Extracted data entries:

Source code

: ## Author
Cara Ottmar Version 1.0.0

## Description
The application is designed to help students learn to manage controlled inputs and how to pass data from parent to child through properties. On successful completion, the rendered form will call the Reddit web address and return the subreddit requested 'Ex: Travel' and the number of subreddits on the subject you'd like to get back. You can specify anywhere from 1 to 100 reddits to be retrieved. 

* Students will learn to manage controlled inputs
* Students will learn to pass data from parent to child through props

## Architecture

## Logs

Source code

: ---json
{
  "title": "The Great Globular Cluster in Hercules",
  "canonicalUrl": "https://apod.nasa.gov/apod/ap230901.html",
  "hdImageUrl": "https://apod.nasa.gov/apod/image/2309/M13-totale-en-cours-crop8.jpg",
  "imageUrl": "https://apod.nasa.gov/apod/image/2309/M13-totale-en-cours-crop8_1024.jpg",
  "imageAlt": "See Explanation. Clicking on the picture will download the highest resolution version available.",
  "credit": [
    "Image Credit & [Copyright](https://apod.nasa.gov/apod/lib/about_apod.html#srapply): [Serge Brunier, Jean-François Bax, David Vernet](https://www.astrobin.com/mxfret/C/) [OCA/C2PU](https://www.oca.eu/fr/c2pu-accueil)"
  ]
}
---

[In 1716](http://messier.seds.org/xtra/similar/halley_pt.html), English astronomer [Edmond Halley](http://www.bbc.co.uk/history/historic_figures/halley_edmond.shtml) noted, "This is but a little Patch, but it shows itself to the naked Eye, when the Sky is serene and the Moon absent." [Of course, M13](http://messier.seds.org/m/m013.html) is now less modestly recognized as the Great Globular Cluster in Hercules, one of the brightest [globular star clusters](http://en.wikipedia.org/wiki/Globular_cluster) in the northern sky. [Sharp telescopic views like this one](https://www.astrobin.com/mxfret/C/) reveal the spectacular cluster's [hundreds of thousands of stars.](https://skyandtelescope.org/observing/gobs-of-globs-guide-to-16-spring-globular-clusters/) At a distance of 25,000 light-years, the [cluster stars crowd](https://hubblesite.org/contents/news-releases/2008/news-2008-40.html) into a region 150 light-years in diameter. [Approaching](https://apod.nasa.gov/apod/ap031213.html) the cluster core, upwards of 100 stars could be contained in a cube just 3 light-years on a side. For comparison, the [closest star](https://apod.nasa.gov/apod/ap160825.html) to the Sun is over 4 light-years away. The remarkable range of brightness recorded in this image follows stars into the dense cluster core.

TASK BRIEF: Look through the data above. Copy every line with the string "from" in it.

EXPECTED OUTPUT:
The application is designed to help students learn to manage controlled inputs and how to pass data from parent to child through properties. On successful completion, the rendered form will call the Reddit web address and return the subreddit requested 'Ex: Travel' and the number of subreddits on the subject you'd like to get back. You can specify anywhere from 1 to 100 reddits to be retrieved. 
* Students will learn to pass data from parent to child through props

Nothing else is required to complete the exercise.